A capacidade de estender o quadril de forma explosiva, movimento primário dos músculos glúteos (especialmente o glúteo máximo), influencia diretamente a velocidade na corrida.
O consenso entre especialistas e organizações de treino de força aponta que a combinação de exercícios de resistência pesados com exercícios balísticos e pliométricos (movimentos de explosão) é o caminho mais eficaz.
Por que os glúteos são cruciais para a corrida?
A mecânica da corrida de velocidade depende fundamentalmente da capacidade do corpo de gerar força contra o solo rapidamente. Os glúteos são os principais motores da extensão do quadril – o movimento de levar a perna para trás.
Quanto mais forte e mais rápido esse movimento puder ser executado, maior será o impulso gerado a cada passada, resultando em maior velocidade.
Construindo a base: exercícios de força máxima
Antes de aplicar força rapidamente (potência), é preciso ter força para aplicar. Uma revisão sistemática publicada no PubMed em 2020 analisou a ativação do glúteo máximo (GMax) durante diversos exercícios. O estudo identificou que vários movimentos promovem níveis "muito elevados" de ativação muscular (>60% da contração isométrica voluntária máxima), incluindo:
- Variações de step-up (subida no degrau)
- Levantamento terra
- Elevação pélvica com barra
- Agachamento
- Afundo
Essa força de base é o pré-requisito essencial para o desenvolvimento da potência.
A National Strength and Conditioning Association (NSCA) reforça a importância dos glúteos para ações atléticas como sprinting (corrida de velocidade) e saltos.
A NSCA diferencia entre exercícios de extensão de quadril com vetor "vertical", como agachamentos e levantamento terra (que treinam o músculo mais alongado), e aqueles com vetor "horizontal", como hip thrusts (elevação pélvica) e pontes de glúteo (que focam no músculo encurtado). Ambos os tipos são considerados importantes para um desenvolvimento completo da musculatura.

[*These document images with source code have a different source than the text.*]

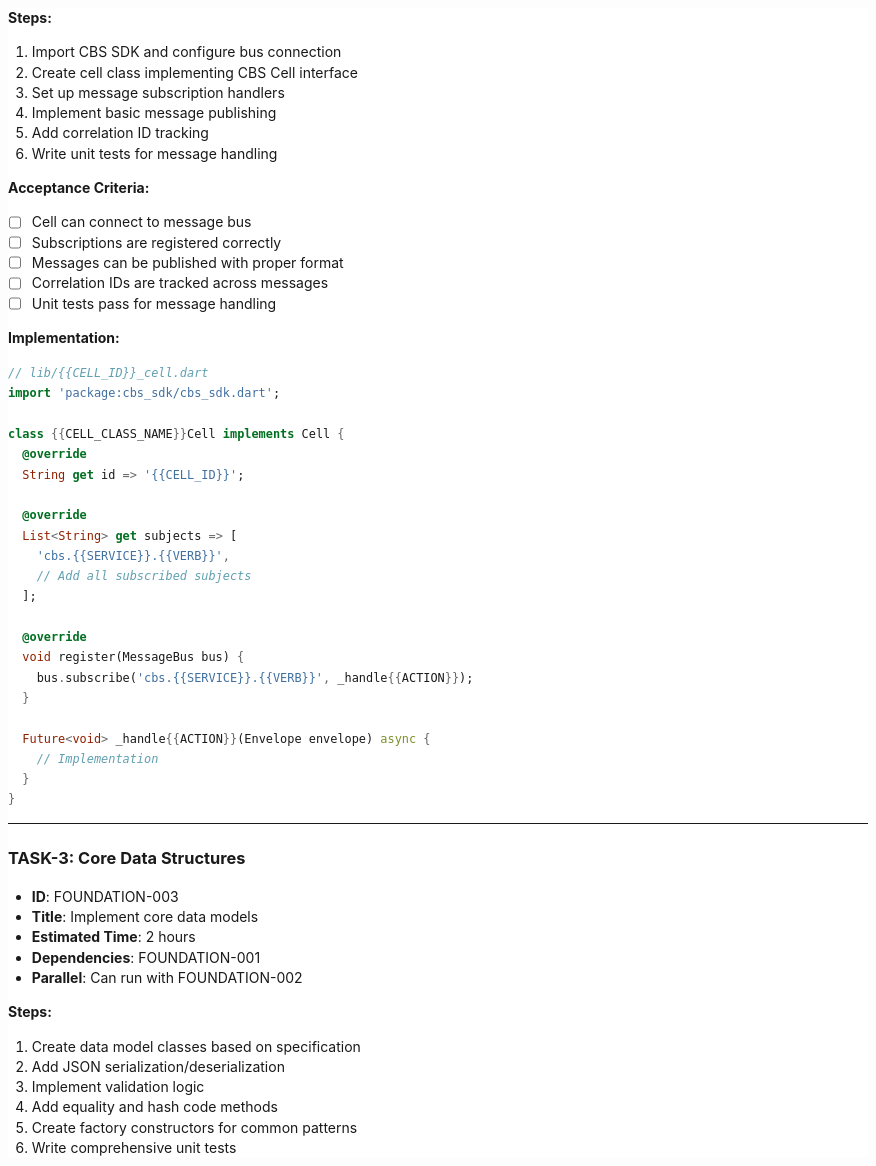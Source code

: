 **Steps:**
1. Import CBS SDK and configure bus connection
2. Create cell class implementing CBS Cell interface
3. Set up message subscription handlers
4. Implement basic message publishing
5. Add correlation ID tracking
6. Write unit tests for message handling

**Acceptance Criteria:**
- [ ] Cell can connect to message bus
- [ ] Subscriptions are registered correctly
- [ ] Messages can be published with proper format
- [ ] Correlation IDs are tracked across messages
- [ ] Unit tests pass for message handling

**Implementation:**
```dart
// lib/{{CELL_ID}}_cell.dart
import 'package:cbs_sdk/cbs_sdk.dart';

class {{CELL_CLASS_NAME}}Cell implements Cell {
  @override
  String get id => '{{CELL_ID}}';
  
  @override
  List<String> get subjects => [
    'cbs.{{SERVICE}}.{{VERB}}',
    // Add all subscribed subjects
  ];
  
  @override
  void register(MessageBus bus) {
    bus.subscribe('cbs.{{SERVICE}}.{{VERB}}', _handle{{ACTION}});
  }
  
  Future<void> _handle{{ACTION}}(Envelope envelope) async {
    // Implementation
  }
}
```

---

### TASK-3: Core Data Structures
- **ID**: FOUNDATION-003
- **Title**: Implement core data models
- **Estimated Time**: 2 hours
- **Dependencies**: FOUNDATION-001
- **Parallel**: Can run with FOUNDATION-002

**Steps:**
1. Create data model classes based on specification
2. Add JSON serialization/deserialization
3. Implement validation logic
4. Add equality and hash code methods
5. Create factory constructors for common patterns
6. Write comprehensive unit tests
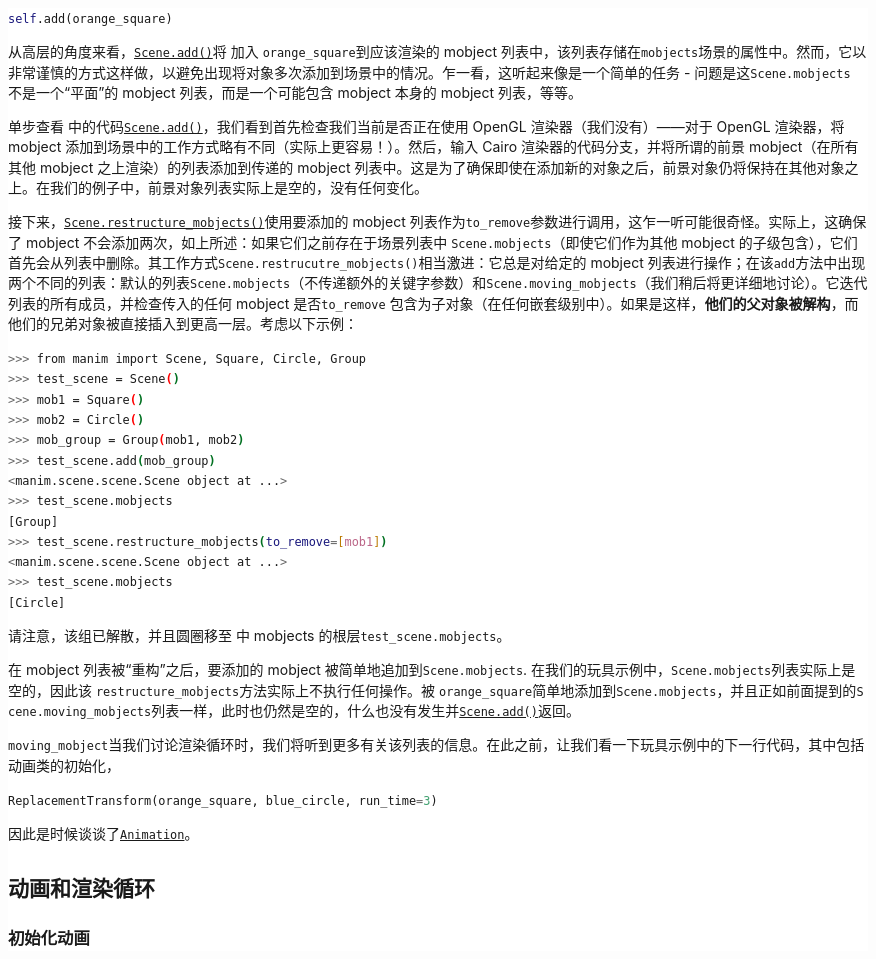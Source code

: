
 ```py
self.add(orange_square)
```

从高层的角度来看，[`Scene.add()`](../reference/manim.scene.scene.Scene.html#manim.scene.scene.Scene.add "manim.场景.场景.场景.add")将 加入 `orange_square`到应该渲染的 mobject 列表中，该列表存储在`mobjects`场景的属性中。然而，它以非常谨慎的方式这样做，以避免出现将对象多次添加到场景中的情况。乍一看，这听起来像是一个简单的任务 \- 问题是这`Scene.mobjects` 不是一个“平面”的 mobject 列表，而是一个可能包含 mobject 本身的 mobject 列表，等等。

单步查看 中的代码[`Scene.add()`](../reference/manim.scene.scene.Scene.html#manim.scene.scene.Scene.add "manim.场景.场景.场景.add")，我们看到首先检查我们当前是否正在使用 OpenGL 渲染器（我们没有）——对于 OpenGL 渲染器，将 mobject 添加到场景中的工作方式略有不同（实际上更容易！）。然后，输入 Cairo 渲染器的代码分支，并将所谓的前景 mobject（在所有其他 mobject 之上渲染）的列表添加到传递的 mobject 列表中。这是为了确保即使在添加新的对象之后，前景对象仍将保持在其他对象之上。在我们的例子中，前景对象列表实际上是空的，没有任何变化。

接下来，[`Scene.restructure_mobjects()`](../reference/manim.scene.scene.Scene.html#manim.scene.scene.Scene.restructure_mobjects "manim.scene.scene.Scene.restruction_mobjects")使用要添加的 mobject 列表作为`to_remove`参数进行调用，这乍一听可能很奇怪。实际上，这确保了 mobject 不会添加两次，如上所述：如果它们之前存在于场景列表中 `Scene.mobjects`（即使它们作为其他 mobject 的子级包含），它们首先会从列表中删除。其工作方式`Scene.restrucutre_mobjects()`相当激进：它总是对给定的 mobject 列表进行操作；在该`add`方法中出现两个不同的列表：默认的列表`Scene.mobjects`（不传递额外的关键字参数）和`Scene.moving_mobjects`（我们稍后将更详细地讨论）。它迭代列表的所有成员，并检查传入的任何 mobject 是否`to_remove` 包含为子对象（在任何嵌套级别中）。如果是这样，**他们的父对象被解构**，而他们的兄弟对象被直接插入到更高一层。考虑以下示例：

```sh
>>> from manim import Scene, Square, Circle, Group
>>> test_scene = Scene()
>>> mob1 = Square()
>>> mob2 = Circle()
>>> mob_group = Group(mob1, mob2)
>>> test_scene.add(mob_group)
<manim.scene.scene.Scene object at ...>
>>> test_scene.mobjects
[Group]
>>> test_scene.restructure_mobjects(to_remove=[mob1])
<manim.scene.scene.Scene object at ...>
>>> test_scene.mobjects
[Circle]
```

请注意，该组已解散，并且圆圈移至 中 mobjects 的根层`test_scene.mobjects`。

在 mobject 列表被“重构”之后，要添加的 mobject 被简单地追加到`Scene.mobjects`. 在我们的玩具示例中，`Scene.mobjects`列表实际上是空的，因此该 `restructure_mobjects`方法实际上不执行任何操作。被 `orange_square`简单地添加到`Scene.mobjects`，并且正如前面提到的`Scene.moving_mobjects`列表一样，此时也仍然是空的，什么也没有发生并[`Scene.add()`](../reference/manim.scene.scene.Scene.html#manim.scene.scene.Scene.add "manim.场景.场景.场景.add")返回。

`moving_mobject`当我们讨论渲染循环时，我们将听到更多有关该列表的信息。在此之前，让我们看一下玩具示例中的下一行代码，其中包括动画类的初始化，

```py
ReplacementTransform(orange_square, blue_circle, run_time=3)
```

因此是时候谈谈了[`Animation`](../reference/manim.animation.animation.Animation.html#manim.animation.animation.Animation "manim.animation.animation.Animation")。

## 动画和渲染循环

### 初始化动画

Aplicando a força: potência explosiva e exercícios
Com a base de força estabelecida, o foco muda para a aplicação rápida dessa força. A National Academy of Sports Medicine (NASM) recomenda exercícios de SAQ (Speed, Agility, Quickness - Velocidade, Agilidade, Rapidez) para aprimorar o desempenho atlético. Exercícios específicos de corrida treinam o corpo para aplicar força de maneira explosiva, como:
- "A Skips": movimento que envolve levantar o joelho para cima com os dedos apontando para cima e, em seguida, "empurrar" o pé para baixo e para trás.
- "B Skips": movimento que ocorre após o 'A skip' e adiciona a ação de "arrastar" o pé para a frente e para baixo sob o corpo. O pé deve ser "puxado" para baixo e para trás de forma eficiente, empurrando o chão embaixo do centro de massa.
- "Bounding" (saltos progressivos)
A NASM instrui especificamente que, no "A Skips", o atleta deve "iniciar a tração a partir dos glúteos", conectando diretamente a ativação do glúteo ao padrão de movimento da corrida de velocidade. Outros exercícios como kettlebell swings também se encaixam nesta categoria de desenvolvimento de potência.
Estabilidade: o elo perdido
Gerar força é apenas parte da equação. Para que essa força se traduza em velocidade, ela precisa ser transferida eficientemente através do corpo, o que exige um core (centro do corpo) estável e boa ativação muscular. O American Council on Exercise (ACE) e a Mayo Clinic destacam exercícios fundamentais para isso.
Movimentos como a "Ponte de Glúteos" (Glute Bridge) e o "Agachamento Goblet" (Goblet Squat) ajudam os corredores a aprender a usar seus glúteos de forma eficaz e a fortalecer o core, prevenindo fadiga e potenciais lesões.
Visão geral sobre o tema
Há um consenso claro entre as principais autoridades (NSCA, NASM, ACE) e a literatura científica (PubMed) de que a potência na corrida deriva de uma abordagem dupla: construir força máxima e treinar a aplicação rápida dessa força.